A longer version of this story for Search Engine Watch members covers more of Cutts' talk, including a look at Google's indexing practices, and conspiracy theories debunked. Click here to learn more about becoming a member.
Cutts led off by highlighting two of the key types of search engine index spam they're fighting these days at Google. By and large, it seems that search quality and spam issues run on a continuum of relevancy and troublesome issues for users – from "most useful and relevant" to "least useful and relevant."
Though we've noticed in some high-level search engine research and patents, there is a school of thought that will be willing to label pages and sites as spam, period, most issues are not as clear-cut. This is reflected in Cutts' focus on "off-topic spam" and "duplicate spam" as warm-button issues for Google. In many cases these aren't spam pages on purpose, but still pose a problem for relevance.
Debunking SEO Myths
Sherman highlighted Cutts' role in debunking popular SEO myths through his blog (Matt Cutts: Gadgets, Google, and SEO – as if he needs the link). For example, does visiting an unindexed Web page with the Google toolbar installed in your browser lead to it being indexed? (Note: this isn't exactly the way that experts in search talk – they might say: "debunking the toolbar thing, you know"... as if you know.)
Sherman asked Cutts to offer his favorite "ridiculous spammer stories." (Kind of like America's Dumbest Criminals.) Cutts referred to the poster who bragged that he used "undetectable methods" to dupe Google – "something like super-duper cloaking." In reality, Cutts and the Google team found it easy to detect the methodology, which included some pages with URLs ending in "/doorway_google."
When it comes to the cold call e-mails from companies offering tricks to boost ranking in Google – such as the cheesier link farm companies – Cutts makes no bones about the fact that he and others at Google will promptly get in touch with them, posing as a customer. Cutts simply follows all the links and talks to them about what they offer until he gets the information he needs.
"They even e-mail Google with automated messages that say 'we can increase the visibility of Google.com.' Here I thought we were a pretty well known site," smiles Cutts.
Not leaving the world of spam, but turning to academic study of it, Sherman asked Cutts about a group that he belongs to that studies "adversarial information retrieval" (essentially, how to run a search engine in an open environment characterized by the presence of pecuniary incentives for Web site publishers to cheat and spam). "It's essentially a program committee that I belong to," says Cutts. "I review several academic papers a year. There's been a real progression of academic interest in spam. Papers have gotten more and more quantitative."
Sherman asked about increased "coopetition" among search engines, alluding to their recent moves to adopt standards on certain elements of the indexing and webmaster relations process. "Are you getting more buddy-buddy?"
Buddy-buddy they are not. "It's definitely the case that we compete very hard," admits Cutts, but "regular webmasters shouldn't have to deal with hassles. It took ten years from robots.txt to nofollow, and it wasn't very long after that that we all agreed on the common Sitemaps protocol, Sitemaps.org."

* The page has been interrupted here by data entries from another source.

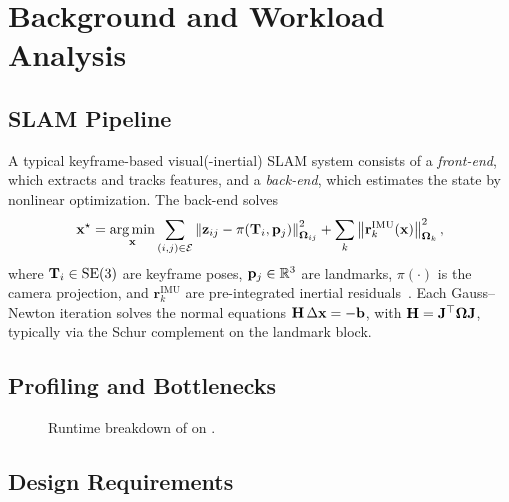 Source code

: \section{Background and Workload Analysis}
\label{sec:background}

\subsection{SLAM Pipeline}
\label{sec:background:pipeline}
A typical keyframe-based visual(-inertial) SLAM system consists of a
\emph{front-end}, which extracts and tracks features, and a \emph{back-end},
which estimates the state by nonlinear optimization.
The back-end solves
\begin{equation}
  \state^\star = \argmin_{\state}
  \sum_{(i,j)\in\mathcal{E}}
  \norm{\meas_{ij} - \pi\!\left(\pose_i, \landmark_j\right)}^2_{\infomat_{ij}}
  + \sum_{k} \norm{\mathbf{r}^{\text{IMU}}_k(\state)}^2_{\infomat_k},
  \label{eq:ba}
\end{equation}
where $\pose_i \in \SE{3}$ are keyframe poses, $\landmark_j\in\R^3$ are
landmarks, $\pi(\cdot)$ is the camera projection, and
$\mathbf{r}^{\text{IMU}}_k$ are pre-integrated inertial residuals~\cite{forster2017preintegration}.
Each Gauss--Newton iteration solves the normal equations
$\hess\,\Delta\state = -\mathbf{b}$, with $\hess = \jac^\top\infomat\jac$,
typically via the Schur complement on the landmark block.


\subsection{Profiling and Bottlenecks}
\label{sec:background:profiling}

\begin{figure}[t]
  \centering
  \caption{Runtime breakdown of  on .}
  \label{fig:profile}
\end{figure}

\subsection{Design Requirements}
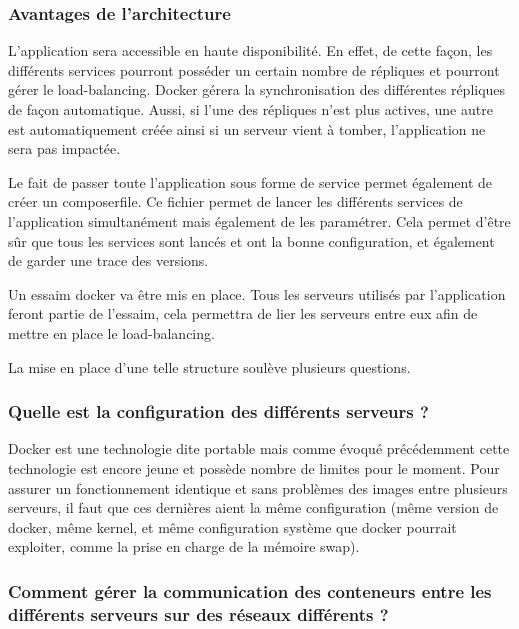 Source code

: \subsubsection{Avantages de l'architecture}

\par L’application sera accessible en haute disponibilité. En effet, de cette façon, les différents services pourront posséder un certain nombre de répliques et pourront gérer le load-balancing. Docker gérera la synchronisation des différentes répliques de façon automatique. Aussi, si l’une des répliques n’est plus actives, une autre est automatiquement créée ainsi si un serveur vient à tomber, l’application ne sera pas impactée. 

\par Le fait de passer toute l’application sous forme de service permet également de créer un composerfile. Ce fichier permet de lancer les différents services de l’application simultanément mais également de les paramétrer. Cela permet d’être sûr que tous les services sont lancés et ont la bonne configuration, et également de garder une trace des versions.

\par Un essaim docker va être mis en place. Tous les serveurs utilisés par l’application feront partie de l’essaim, cela permettra de lier les serveurs entre eux afin de mettre en place le load-balancing.

\par La mise en place d’une telle structure soulève plusieurs questions.

	\subsubsection{Quelle est la configuration des différents serveurs ?} 

\par Docker est une technologie dite portable mais comme évoqué précédemment cette technologie est encore jeune et possède nombre de limites pour le moment. Pour assurer un fonctionnement identique et sans problèmes des images entre plusieurs serveurs, il faut que ces dernières aient la même configuration (même version de docker, même kernel, et même configuration système que docker pourrait exploiter, comme la prise en charge de la mémoire swap). 

	\subsubsection{Comment gérer la communication des conteneurs entre les différents serveurs sur des réseaux différents ?} 

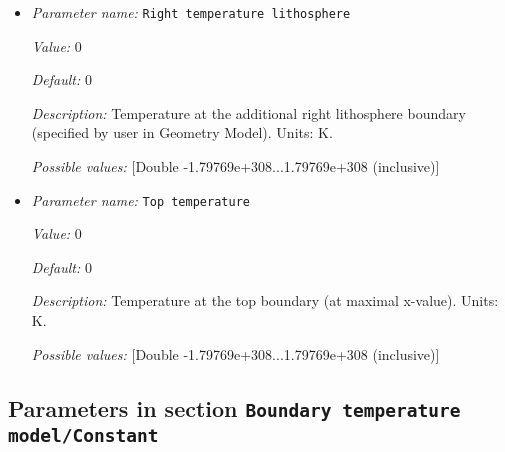 \begin{itemize}
{\it Value:} 0


{\it Default:} 0


{\it Description:} Temperature at the right boundary (at maximal x-value). Units: K.


{\it Possible values:} [Double -1.79769e+308...1.79769e+308 (inclusive)]
\item {\it Parameter name:} {\tt Right temperature lithosphere}
\label{parameters:Boundary temperature model/Box with lithosphere boundary indicators/Right temperature lithosphere}


{\it Value:} 0


{\it Default:} 0


{\it Description:} Temperature at the additional right lithosphere boundary (specified by user in Geometry Model). Units: K.


{\it Possible values:} [Double -1.79769e+308...1.79769e+308 (inclusive)]
\item {\it Parameter name:} {\tt Top temperature}
\label{parameters:Boundary temperature model/Box with lithosphere boundary indicators/Top temperature}


{\it Value:} 0


{\it Default:} 0


{\it Description:} Temperature at the top boundary (at maximal x-value). Units: K.


{\it Possible values:} [Double -1.79769e+308...1.79769e+308 (inclusive)]
\end{itemize}

\subsection{Parameters in section \tt Boundary temperature model/Constant}
\label{parameters:Boundary_20temperature_20model/Constant}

Cutts went on to explain that the common Sitemap format would ensure that sites could convey information about themselves to the search engines using the same XML schema, so they wouldn't have to submit different information to different search engines. In essence, with Google as the catalyst, the engines together have now collectively embraced a contemporary version of the old third party "site submitters." After all, you do want your site to appear on all the engines, don't you?
Personalization a Threat to SEO?
Sherman then asked about the trend towards search personalization. "I've noticed – and I actually enjoy it very much – that you now serve personalized results to anyone with a Google account who happens to be logged in. It's a great thing. And also a threat to search engine optimization, because there will be no common rankings that apply to every query."
Cutts argued that "the best SEOs don't reverse-engineer particular algorithmic changes; they see what's happening down the road, and try to get ready. Linkbaiting is essentially white hat SEO. The nice thing about personalization is you don't see one monolithic set of results. In 2002, if you ranked on Page 1 for the search phrase [data recovery”, you were happy. Now everyone can rank in the top ten for some niche, so there is no weird step function; it's not winner-take-all anymore."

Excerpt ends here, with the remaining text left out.